In an experiment conducted in 1986, he found that the presence of cattle is not necessarily harmful to the Pantanal’s landscape, especially for native fields. To understand what the vegetation would have been like before the introduction of cattle in the eighteenth century, Pott fenced off a 600-hectare area of Nhumirim farm, owned by EMBRAPA. A year later, the previously short grass had grown tall. Two years later, a fire consumed all the vegetation, which started to resprout days later. “I noticed that the presence of cattle could actually help prevent fires and I coined the expression ‘firefighter-cow’, which has now been politicized,” says the botanist.
Today, the driest areas away from the rivers are home to about 3.8 million oxen and cows, bred in huge numbers to be sold for fattening, mainly in the plateaus surrounding the Pantanal.

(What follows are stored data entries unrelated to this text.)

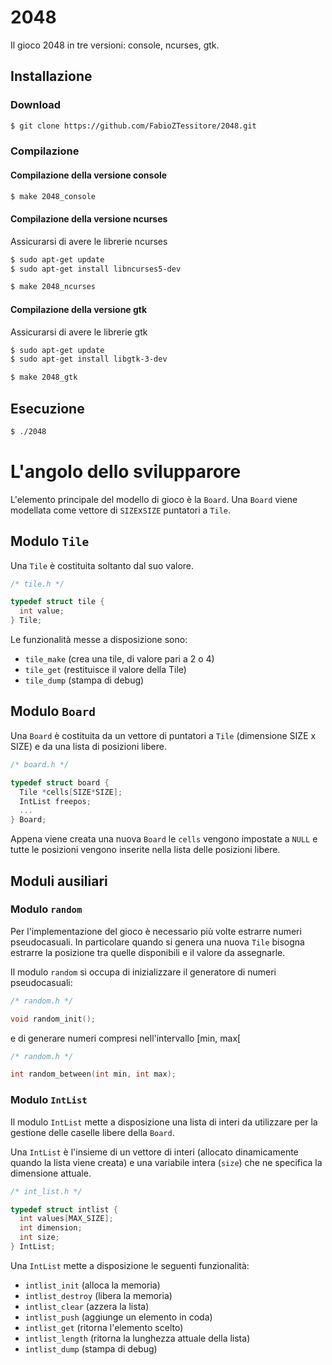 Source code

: # 2048

Il gioco 2048 in tre versioni: console, ncurses, gtk.

## Installazione

### Download
```bash
$ git clone https://github.com/FabioZTessitore/2048.git
```

### Compilazione

#### Compilazione della versione console
```bash
$ make 2048_console
```

#### Compilazione della versione ncurses
Assicurarsi di avere le librerie ncurses
```bash
$ sudo apt-get update
$ sudo apt-get install libncurses5-dev
```
```bash
$ make 2048_ncurses
```

#### Compilazione della versione gtk
Assicurarsi di avere le librerie gtk
```bash
$ sudo apt-get update
$ sudo apt-get install libgtk-3-dev
```
```bash
$ make 2048_gtk
```

## Esecuzione
```bash
$ ./2048
```

# L'angolo dello svilupparore

L'elemento principale del modello di gioco è la `Board`. Una `Board` viene modellata come
vettore di `SIZE`x`SIZE` puntatori a `Tile`.

## Modulo `Tile`

Una `Tile` è costituita soltanto dal suo valore.
```c
/* tile.h */

typedef struct tile {
  int value;
} Tile;
```

Le funzionalità messe a disposizione sono:
- `tile_make` (crea una tile, di valore pari a 2 o 4)
- `tile_get` (restituisce il valore della Tile)
- `tile_dump` (stampa di debug)

## Modulo `Board`

Una `Board` è costituita da un vettore di puntatori a `Tile` (dimensione SIZE x SIZE)
e da una lista di posizioni libere.
```c
/* board.h */

typedef struct board {
  Tile *cells[SIZE*SIZE];
  IntList freepos;
  ...
} Board;
```
Appena viene creata una nuova `Board` le `cells` vengono impostate a `NULL`
e tutte le posizioni vengono inserite nella lista delle posizioni libere.

## Moduli ausiliari

### Modulo `random`

Per l'implementazione del gioco è necessario più volte
estrarre numeri pseudocasuali. In particolare quando si
genera una nuova `Tile` bisogna estrarre la posizione
tra quelle disponibili e il valore da assegnarle.

Il modulo `random` si occupa di inizializzare il generatore di numeri
pseudocasuali:
```c
/* random.h */

void random_init();
```

e di generare numeri compresi nell'intervallo [min, max[
```c
/* random.h */

int random_between(int min, int max);
```

### Modulo `IntList`

Il modulo `IntList` mette a disposizione una lista di interi
da utilizzare per la gestione delle caselle libere della `Board`.

Una `IntList` è l'insieme di un vettore di interi (allocato dinamicamente
quando la lista viene creata) e una variabile intera (`size`) che ne specifica la dimensione attuale.
```c
/* int_list.h */

typedef struct intlist {
  int values[MAX_SIZE];
  int dimension;
  int size;
} IntList;
```

Una `IntList` mette a disposizione le seguenti funzionalità:
- `intlist_init` (alloca la memoria)
- `intlist_destroy` (libera la memoria)
- `intlist_clear` (azzera la lista)
- `intlist_push` (aggiunge un elemento in coda)
- `intlist_get` (ritorna l'elemento scelto)
- `intlist_length` (ritorna la lunghezza attuale della lista)
- `intlist_dump` (stampa di debug)
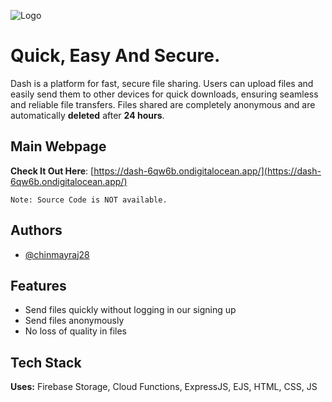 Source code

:![Logo](https://dash-6qw6b.ondigitalocean.app/assets/logo_name.png)

# Quick, Easy And Secure.

Dash is a platform for fast, secure file sharing. Users can upload files and easily send them to other devices for quick downloads, ensuring seamless and reliable file transfers. Files shared are completely anonymous and are automatically **deleted** after **24 hours**.

## Main Webpage

**Check It Out Here**: [https://dash-6qw6b.ondigitalocean.app/](https://dash-6qw6b.ondigitalocean.app/)

```Note: Source Code is NOT available.```

## Authors

- [@chinmayraj28](https://github.com/chinmayraj28)


## Features

- Send files quickly without logging in our signing up
- Send files anonymously
- No loss of quality in files


## Tech Stack

**Uses:** Firebase Storage, Cloud Functions, ExpressJS, EJS, HTML, CSS, JS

Increasing the quantity of animals in these locations, as has been suggested, is not a good way to contain fires, say several researchers. “The most sustainable method of production is to raise cattle in native pastures with a lower number of heads per hectare, as the traditional inhabitants of the Pantanal do,” says UFMS ecologist Letícia Couto Garcia, a specialist in ecological restoration and conservation. Since 1985, the area used to raise cattle on exotic pastures has increased by 4.7 times, reaching 2.3 million hectares.
Biologists and ecologists say that adopting continuous measures to maintain the landscape and impede the accumulation of dry biomass is essential to preventing large and frequent fires, which can cause long-lasting and significant damage even to vegetation resilient to fire. The effect of fires on wildlife can be even more devastating. “Reptiles and amphibians are generally unable to escape fires much smaller than the ones seen this year, which have even killed mammals,” says Neiva Guedes, who is also head of the Arara Azul Institute. “Fire can cause local extinctions, and the animals that survive will face a more hostile environment, with fierce disputes for food and shelter,” she says. This has been the case even for macaws, which have been observed in some wildlife refuges eating burnt food.
Scientific articles
DE OLIVEIRA, M. T. et al. Regeneration of riparian forests of the Brazilian Pantanal under flood and fire influence. Forest Ecology and Management. Vol. 331, pp. 256–63. Nov. 1, 2014.
ARRUDA, W. S. et al. Inundation and fire shape the structure of riparian forests in the Pantanal, Brazil. PLOS One. June 9, 2016.
MANRIQUE-PINEDA, D. A. et al. Fire, flood and monodominance of Tabebuia aurea in Pantanal. Forest Ecology and Management. In preprint.
BAO, F. et al. Seed bank of seasonally flooded grassland: experimental simulation of flood and post-flood. Aquatic Ecology. Vol. 52, pp. 93–105. 2018.